Charles Clive Bigham, 2nd Viscount Mersey,  (18 August 1872 – 20 November 1956) was a British peer and Liberal politician.

Biography 
The son of John Bigham, 1st Viscount Mersey, Bigham was educated at Cheam School, Eton College (where he was a King's Scholar) and Sandhurst, and was commissioned into the Grenadier Guards in 1892. Finding soldiering uncongenial, he joined the reserves and travelled to the Ottoman Empire, Persia, Russia, China, and the Balkans, holding appointments as honorary attaché to various British embassies along the way. In 1897 he became special correspondent to The Times during the Greco-Turkish War, following the Ottoman Army.
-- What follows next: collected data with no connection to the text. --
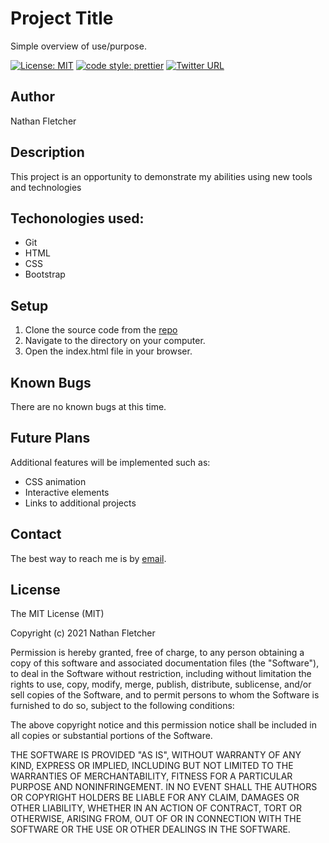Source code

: # Project Title
Simple overview of use/purpose.  

[![License: MIT](https://img.shields.io/badge/License-MIT-yellow.svg)](https://opensource.org/licenses/MIT)
[![code style: prettier](https://img.shields.io/badge/code_style-prettier-ff69b4.svg?style=flat-square)](https://github.com/prettier/prettier)
[![Twitter URL](https://img.shields.io/twitter/url/https/twitter.com/nathan_fletcher.svg?style=social&label=Follow%20%40nathan_fletcher)](https://twitter.com/nathan_fletcher)

## Author

Nathan Fletcher

## Description

This project is an opportunity to demonstrate my abilities using new tools and technologies

## Techonologies used:

- Git
- HTML
- CSS
- Bootstrap

## Setup

1. Clone the source code from the [repo](https://github.com/nathanfletch/portfolio)
2. Navigate to the directory on your computer.
3. Open the index.html file in your browser.


## Known Bugs

There are no known bugs at this time.

## Future Plans

Additional features will be implemented such as:

- CSS animation
- Interactive elements
- Links to additional projects

## Contact

The best way to reach me is by [email](mailto:nathan.fletcher@gmail.com).

## License

The MIT License (MIT)

Copyright (c) 2021 Nathan Fletcher

Permission is hereby granted, free of charge, to any person obtaining a copy of this software and associated documentation files (the "Software"), to deal in the Software without restriction, including without limitation the rights to use, copy, modify, merge, publish, distribute, sublicense, and/or sell copies of the Software, and to permit persons to whom the Software is furnished to do so, subject to the following conditions:

The above copyright notice and this permission notice shall be included in all copies or substantial portions of the Software.

THE SOFTWARE IS PROVIDED "AS IS", WITHOUT WARRANTY OF ANY KIND, EXPRESS OR IMPLIED, INCLUDING BUT NOT LIMITED TO THE WARRANTIES OF MERCHANTABILITY, FITNESS FOR A PARTICULAR PURPOSE AND NONINFRINGEMENT. IN NO EVENT SHALL THE AUTHORS OR COPYRIGHT HOLDERS BE LIABLE FOR ANY CLAIM, DAMAGES OR OTHER LIABILITY, WHETHER IN AN ACTION OF CONTRACT, TORT OR OTHERWISE, ARISING FROM, OUT OF OR IN CONNECTION WITH THE SOFTWARE OR THE USE OR OTHER DEALINGS IN THE SOFTWARE.
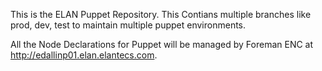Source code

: This is the ELAN Puppet Repository. This Contians multiple branches like prod, dev, test to maintain multiple puppet environments.

All the Node Declarations for Puppet will be managed by Foreman ENC at http://edallinp01.elan.elantecs.com.
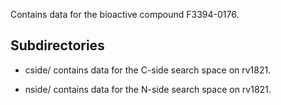 Contains data for the bioactive compound F3394-0176.

## Subdirectories

- cside/ contains data for the C-side search space on rv1821.

- nside/ contains data for the N-side search space on rv1821.

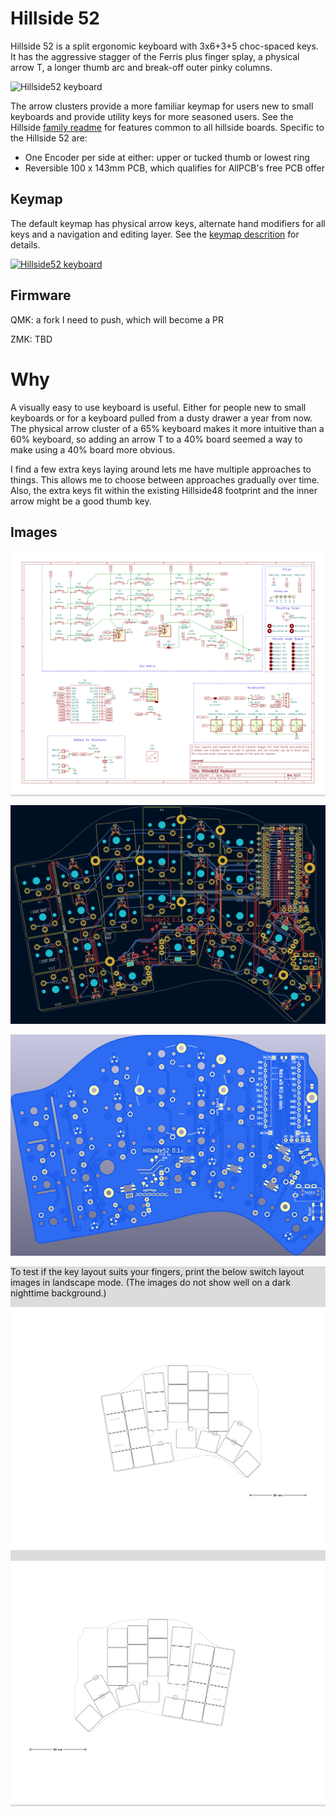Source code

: # Hillside 52

Hillside 52 is a split ergonomic keyboard with 3x6+3+5 choc-spaced keys.
It has the aggressive stagger of the Ferris plus
  finger splay, a physical arrow T, a longer thumb arc
  and break-off outer pinky columns.

![Hillside52 keyboard](https://github.com/mmccoyd/hillside/wiki/image/board/hill52_photo.png "Hillside 52 keyboard")

The arrow clusters provide a more familiar keymap for users new to small keyboards and provide utility keys for more seasoned users. See the Hillside [family readme](../README.md) for features common to all hillside boards. Specific to the Hillside 52 are: 

* One Encoder per side at either: upper or tucked thumb or lowest ring
* Reversible 100 x 143mm PCB, which qualifies for AllPCB's free PCB offer

## Keymap

The default keymap has physical arrow keys, alternate hand modifiers for all keys and a navigation and editing layer. See the [keymap descrition](https://github.com/mmccoyd/hillside/wiki/Hillside%2052%20Keymap) for details.

[![Hillside52 keyboard](https://github.com/mmccoyd/hillside/wiki/image/keymap/hill52_summary.png "Hillside 52 keyboard three main layers")](https://github.com/mmccoyd/hillside/wiki/Hillside%2052%20Keymap)

## Firmware

QMK: a fork I need to push, which will become a PR

<!---

[Hillside58 fork](https://github.com/mmccoyd/qmk_firmware)
to be pushed and added as PR to QMK.
-->

ZMK: TBD

# Why

A visually easy to use keyboard is useful. Either for people new to small keyboards or for a keyboard pulled from a dusty drawer a year from now. The physical arrow cluster of a 65% keyboard makes it more intuitive than a 60% keyboard, so adding an arrow T to a 40% board seemed a way to make using a 40% board more obvious.

I find a few extra keys laying around lets me have multiple approaches to things. This allows me to choose between approaches gradually over time.
Also, the extra keys fit within the existing Hillside48 footprint and the inner arrow might be a good thumb key.


## Images

<div style="background-color:#DCDCDC;">

![Schematic](doc/image/hill52_schematic.svg "Schematic")
</div>

![pcb](doc/image/hill52_pcb.png "PCB")

![render](doc/image/hill52_pcb_render.png "Front Render")

<div style="background-color:#DCDCDC;">

To test if the key layout suits your fingers,
 print the below switch layout images in landscape mode.
(The images do not show well on a dark nighttime background.)

![switches](doc/image/hill52_switches_left.svg "Switch Layout Left")

![switches](doc/image/hill52_switches_right.svg "Switch Layout Right")
</div>
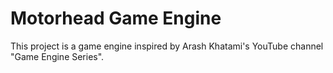 # Motorhead Game Engine

This project is a game engine inspired by Arash Khatami's YouTube channel 
"Game Engine Series".
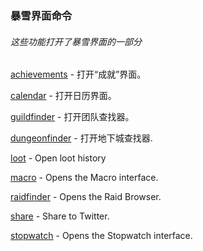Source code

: ### 暴雪界面命令

###### 这些功能打开了暴雪界面的一部分

[achievements](https://wow.gamepedia.com/MACRO_achievements) - 打开“成就”界面。

[calendar](https://wow.gamepedia.com/MACRO_calendar) - 打开日历界面。

[guildfinder](https://wow.gamepedia.com/MACRO_guildfinder) - 打开团队查找器。

[dungeonfinder](https://wow.gamepedia.com/MACRO_dungeonfinder) - 打开地下城查找器.

[loot](https://wow.gamepedia.com/MACRO_loot) - Open loot history

[macro](https://wow.gamepedia.com/MACRO_macro) - Opens the Macro interface.

[raidfinder](https://wow.gamepedia.com/MACRO_lfr) - Opens the Raid Browser.

[share](https://wow.gamepedia.com/MACRO_share) - Share to Twitter.

[stopwatch](https://wow.gamepedia.com/MACRO_stopwatch) - Opens the Stopwatch interface.

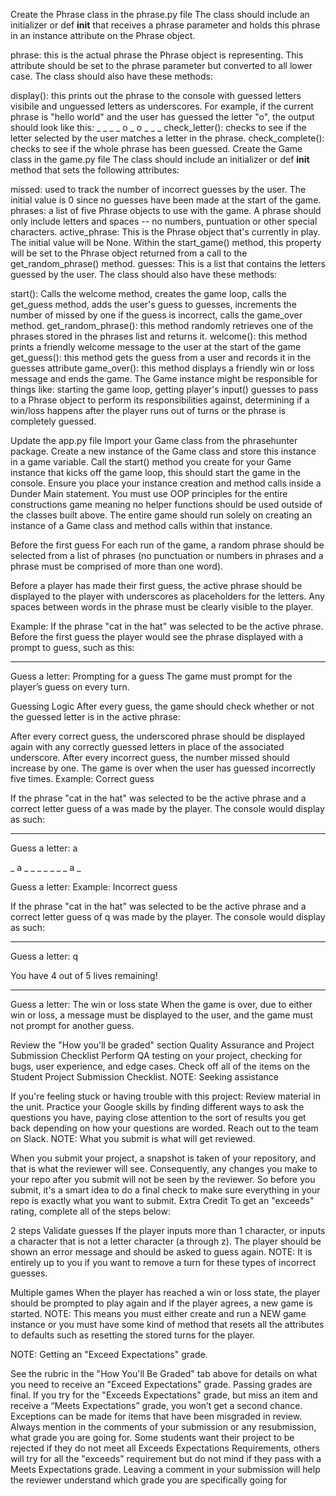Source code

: Create the Phrase class in the phrase.py file
The class should include an initializer or def __init__ that receives a phrase parameter and holds this phrase in an instance attribute on the Phrase object.

phrase: this is the actual phrase the Phrase object is representing. This attribute should be set to the phrase parameter but converted to all lower case.
The class should also have these methods:

display(): this prints out the phrase to the console with guessed letters visibile and unguessed letters as underscores. For example, if the current phrase is "hello world" and the user has guessed the letter "o", the output should look like this: _ _ _ _ o    _ o _ _ _
check_letter(): checks to see if the letter selected by the user matches a letter in the phrase.
check_complete(): checks to see if the whole phrase has been guessed.
Create the Game class in the game.py file
The class should include an initializer or def __init__ method that sets the following attributes:

missed: used to track the number of incorrect guesses by the user. The initial value is 0 since no guesses have been made at the start of the game.
phrases: a list of five Phrase objects to use with the game. A phrase should only include letters and spaces -- no numbers, puntuation or other special characters.
active_phrase: This is the Phrase object that's currently in play. The initial value will be None. Within the start_game() method, this property will be set to the Phrase object returned from a call to the get_random_phrase() method.
guesses: This is a list that contains the letters guessed by the user.
The class should also have these methods:

start(): Calls the welcome method, creates the game loop, calls the get_guess method, adds the user's guess to guesses, increments the number of missed by one if the guess is incorrect, calls the game_over method.
get_random_phrase(): this method randomly retrieves one of the phrases stored in the phrases list and returns it.
welcome(): this method prints a friendly welcome message to the user at the start of the game
get_guess(): this method gets the guess from a user and records it in the guesses attribute
game_over(): this method displays a friendly win or loss message and ends the game.
The Game instance might be responsible for things like: starting the game loop, getting player's input() guesses to pass to a Phrase object to perform its responsibilities against, determining if a win/loss happens after the player runs out of turns or the phrase is completely guessed.

Update the app.py file
Import your Game class from the phrasehunter package.
Create a new instance of the Game class and store this instance in a game variable.
Call the start() method you create for your Game instance that kicks off the game loop, this should start the game in the console.
Ensure you place your instance creation and method calls inside a Dunder Main statement.
You must use OOP principles for the entire constructions game meaning no helper functions should be used outside of the classes built above. The entire game should run solely on creating an instance of a Game class and method calls within that instance.

Before the first guess
For each run of the game, a random phrase should be selected from a list of phrases (no punctuation or numbers in phrases and a phrase must be comprised of more than one word).

Before a player has made their first guess, the active phrase should be displayed to the player with underscores as placeholders for the letters. Any spaces between words in the phrase must be clearly visible to the player.

Example: If the phrase "cat in the hat" was selected to be the active phrase. Before the first guess the player would see the phrase displayed with a prompt to guess, such as this:

_ _ _  _ _  _ _ _  _ _ _

Guess a letter:
Prompting for a guess
The game must prompt for the player’s guess on every turn.

Guessing Logic
After every guess, the game should check whether or not the guessed letter is in the active phrase:

After every correct guess, the underscored phrase should be displayed again with any correctly guessed letters in place of the associated underscore.
After every incorrect guess, the number missed should increase by one. The game is over when the user has guessed incorrectly five times.
Example: Correct guess

If the phrase "cat in the hat" was selected to be the active phrase and a correct letter guess of a was made by the player. The console would display as such:

_ _ _  _ _  _ _ _  _ _ _

Guess a letter: a

_ a _  _ _  _ _ _  _ a _

Guess a letter:
Example: Incorrect guess

If the phrase "cat in the hat" was selected to be the active phrase and a correct letter guess of q was made by the player. The console would display as such:

_ _ _  _ _  _ _ _  _ _ _

Guess a letter: q

You have 4 out of 5 lives remaining!

_ _ _  _ _  _ _ _  _ _ _

Guess a letter:
The win or loss state
When the game is over, due to either win or loss, a message must be displayed to the user, and the game must not prompt for another guess.

Review the "How you'll be graded" section
Quality Assurance and Project Submission Checklist
Perform QA testing on your project, checking for bugs, user experience, and edge cases.
Check off all of the items on the Student Project Submission Checklist.
NOTE: Seeking assistance

If you're feeling stuck or having trouble with this project:
Review material in the unit.
Practice your Google skills by finding different ways to ask the questions you have, paying close attention to the sort of results you get back depending on how your questions are worded.
Reach out to the team on Slack.
NOTE: What you submit is what will get reviewed.

When you submit your project, a snapshot is taken of your repository, and that is what the reviewer will see. Consequently, any changes you make to your repo after you submit will not be seen by the reviewer. So before you submit, it's a smart idea to do a final check to make sure everything in your repo is exactly what you want to submit.
Extra Credit
To get an "exceeds" rating, complete all of the steps below:

 2 steps
Validate guesses
If the player inputs more than 1 character, or inputs a character that is not a letter character (a through z). The player should be shown an error message and should be asked to guess again.
NOTE: It is entirely up to you if you want to remove a turn for these types of incorrect guesses.

Multiple games
When the player has reached a win or loss state, the player should be prompted to play again and if the player agrees, a new game is started.
NOTE: This means you must either create and run a NEW game instance or you must have some kind of method that resets all the attributes to defaults such as resetting the stored turns for the player.

NOTE: Getting an "Exceed Expectations" grade.

See the rubric in the "How You'll Be Graded" tab above for details on what you need to receive an "Exceed Expectations" grade.
Passing grades are final. If you try for the "Exceeds Expectations" grade, but miss an item and receive a “Meets Expectations” grade, you won’t get a second chance. Exceptions can be made for items that have been misgraded in review.
Always mention in the comments of your submission or any resubmission, what grade you are going for. Some students want their project to be rejected if they do not meet all Exceeds Expectations Requirements, others will try for all the "exceeds" requirement but do not mind if they pass with a Meets Expectations grade. Leaving a comment in your submission will help the reviewer understand which grade you are specifically going for
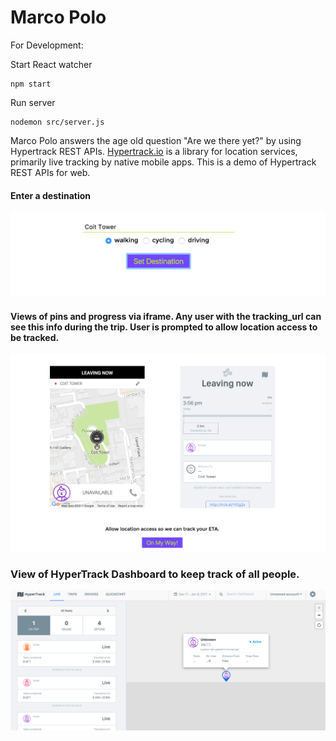 # Marco Polo

For Development:

Start React watcher

    npm start
    
Run server

    nodemon src/server.js

Marco Polo answers the age old question "Are we there yet?" by using Hypertrack REST APIs. [Hypertrack.io](https://www.hypertrack.io/) is a library for location services, primarily live tracking by native mobile apps.  This is a demo of Hypertrack REST APIs for web.

#### Enter a destination
![Input](https://github.com/loopDelicious/marco/blob/master/src/img/input.png)

#### Views of pins and progress via iframe.  Any user with the tracking_url can see this info during the trip.  User is prompted to allow location access to be tracked.
![Location](https://github.com/loopDelicious/marco/blob/master/src/img/map.png)

### View of HyperTrack Dashboard to keep track of all people.
![Dashboard](https://github.com/loopDelicious/marco/blob/master/src/img/dashboard.png)

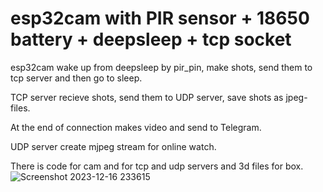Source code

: # esp32cam with PIR sensor + 18650 battery + deepsleep + tcp socket
esp32cam wake up from deepsleep by pir_pin, make shots, send them to tcp server and then go to sleep.

TCP server recieve shots, send them to UDP server, save shots as jpeg-files.

At the end of connection makes video and send to Telegram.

UDP server create mjpeg stream for online watch.

There is code for cam and for tcp and udp servers and 3d files for box.
![Screenshot 2023-12-16 233615](https://github.com/14types/esp32cam-pir-18650-deepsleep-tcp-socket/assets/34601503/40d68ae6-db9c-4456-a323-eca75d13091d)
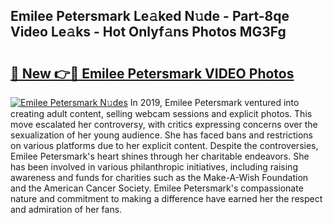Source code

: ## Emilee Petersmark Le𝚊ked N𝚞de - Part-8qe Video Le𝚊ks - Hot Onlyf𝚊ns Photos MG3Fg

# <h2><a href="http://ab75118.deff.icu/?id=Emilee+Petersmark">🔗 New 👉🔴 Emilee Petersmark VIDEO Photos</a></h2>

[![Emilee Petersmark N𝚞des](https://i.imgur.com/rIISA9y.gif)](http://ab75118.deff.icu/?id=Emilee+Petersmark)
In 2019, Emilee Petersmark ventured into creating adult content, selling webcam sessions and explicit photos. This move escalated her controversy, with critics expressing concerns over the sexualization of her young audience. She has faced bans and restrictions on various platforms due to her explicit content. Despite the controversies, Emilee Petersmark's heart shines through her charitable endeavors. She has been involved in various philanthropic initiatives, including raising awareness and funds for charities such as the Make-A-Wish Foundation and the American Cancer Society. Emilee Petersmark's compassionate nature and commitment to making a difference have earned her the respect and admiration of her fans.
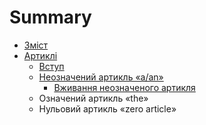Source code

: # Summary

* [Зміст](README.md)
* [Артиклi](1/vstup.md)
   * [Вступ](vstup.md)
   * [Неозначений артикль «a/an»](neoznachenii_artikl_aan.md)
       * [Вживання неозначеного артикля](vzhivannya_neoznachenogo_artiklya.md)
   * Означений артикль «the»
   * Нульовий артикль «zero article»


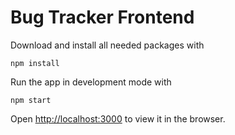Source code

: # Bug Tracker Frontend

Download and install all needed packages with

`npm install`

Run the app in development mode with

`npm start`

Open [http://localhost:3000](http://localhost:3000) to view it in the browser.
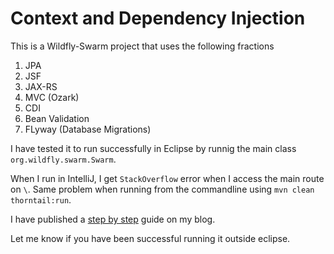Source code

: # Context and Dependency Injection
This is a Wildfly-Swarm project that uses the following fractions
1. JPA
2. JSF
3. JAX-RS
4. MVC (Ozark)
5. CDI
6. Bean Validation
7. FLyway (Database Migrations)

I have tested it to run successfully in Eclipse by runnig the main class `org.wildfly.swarm.Swarm`.

When I run in IntelliJ, I get `StackOverflow` error when I access the main route on `\`. Same problem when running
from the commandline using `mvn clean thorntail:run`.

I have published a [step by step](https://juliuskrah.com/blog/2018/05/18/a-beginner-s-guide-to-cdi/) guide on my blog.

Let me know if you have been successful running it outside eclipse.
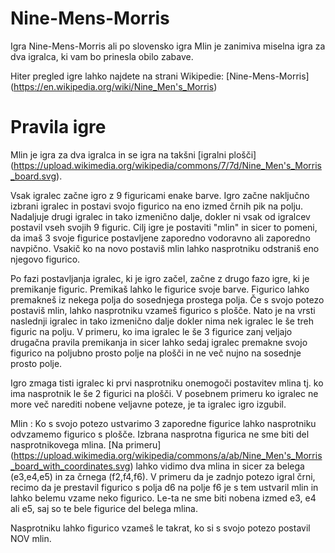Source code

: # Nine-Mens-Morris

Igra Nine-Mens-Morris ali po slovensko igra Mlin je zanimiva miselna igra za dva igralca, ki vam bo prinesla obilo zabave.

Hiter pregled igre lahko najdete na strani Wikipedie: [Nine-Mens-Morris] (https://en.wikipedia.org/wiki/Nine_Men's_Morris)

# Pravila igre

Mlin je igra za dva igralca in se igra na takšni [igralni plošči] (https://upload.wikimedia.org/wikipedia/commons/7/7d/Nine_Men's_Morris_board.svg).

Vsak igralec začne igro z 9 figuricami enake barve. Igro začne naključno izbrani igralec in postavi svojo figurico na eno
izmed črnih pik na polju. Nadaljuje drugi igralec in tako izmenično dalje, dokler ni vsak od igralcev postavil vseh svojih
9 figuric. Cilj igre je postaviti "mlin" in sicer to pomeni, da imaš 3 svoje figurice postavljene zaporedno vodoravno ali zaporedno navpično.
Vsakič ko na novo postaviš mlin lahko nasprotniku odstraniš eno njegovo figurico. 

Po fazi postavljanja igralec, ki je igro začel, začne z drugo fazo igre, ki je premikanje figuric. Premikaš lahko le figurice svoje barve.
Figurico lahko premakneš iz nekega polja do sosednjega prostega polja. Če s svojo potezo postaviš mlin, lahko nasprotniku vzameš figurico s plošče. Nato je na vrsti naslednji igralec in
tako izmenično dalje dokler nima nek igralec le še treh figuric na polju. V primeru, ko ima igralec le še 3 figurice zanj veljajo drugačna pravila
premikanja in sicer lahko sedaj igralec premakne svojo figurico na poljubno prosto polje na plošči in ne več nujno na sosednje prosto polje. 

Igro zmaga tisti igralec ki prvi nasprotniku onemogoči postavitev mlina tj. ko ima nasprotnik le še 2 figurici na plošči.
V posebnem primeru ko igralec ne more več narediti nobene veljavne poteze, je ta igralec igro izgubil.

Mlin : 
Ko s svojo potezo ustvarimo 3 zaporedne figurice lahko nasprotniku odvzamemo figurico s plošče. Izbrana nasprotna figurica ne sme biti del 
nasprotnikovega mlina.  [Na primeru] (https://upload.wikimedia.org/wikipedia/commons/a/ab/Nine_Men's_Morris_board_with_coordinates.svg) lahko vidimo
dva mlina in sicer za belega (e3,e4,e5) in za črnega (f2,f4,f6). V primeru da je zadnjo potezo igral črni, recimo da je prestavil figurico
s polja d6 na polje f6 je s tem ustvaril mlin in lahko belemu vzame neko figurico. Le-ta ne sme biti nobena izmed e3, e4 ali e5, saj so te bele figurice
del belega mlina. 

Nasprotniku lahko figurico vzameš le takrat, ko si s svojo potezo postavil NOV mlin. 
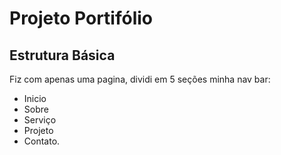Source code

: #  Projeto Portifólio

## Estrutura Básica

Fiz com apenas uma pagina, dividi em 5 seções minha nav bar: 
* Inicio
* Sobre
* Serviço
* Projeto
* Contato.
At the end of the war he was appointed honorary attaché to the British embassy at Constantinople at the request of Sir Philip Currie, in order to act as British representative on the International Repatriation Commission for displaced Greek peasants in Thessaly.

In 1899, he was transferred to the Peking embassy, and joined the Russian Army on campaign in Manchuria during the Boxer Rebellion. In 1900, he served as intelligence office to Admiral Sir Edward Seymour during the abortive Seymour Expedition, for which he was mentioned in dispatches. For his service in China he was appointed CMG. He contested Windsor for the Liberals in the 1906 general election, but narrowly lost.

He was Deputy Speaker of the House of Lords from 1933 and served as Liberal Chief Whip in the House of Lords from 1944 to 1949. In 1946 he was sworn of the Privy Council.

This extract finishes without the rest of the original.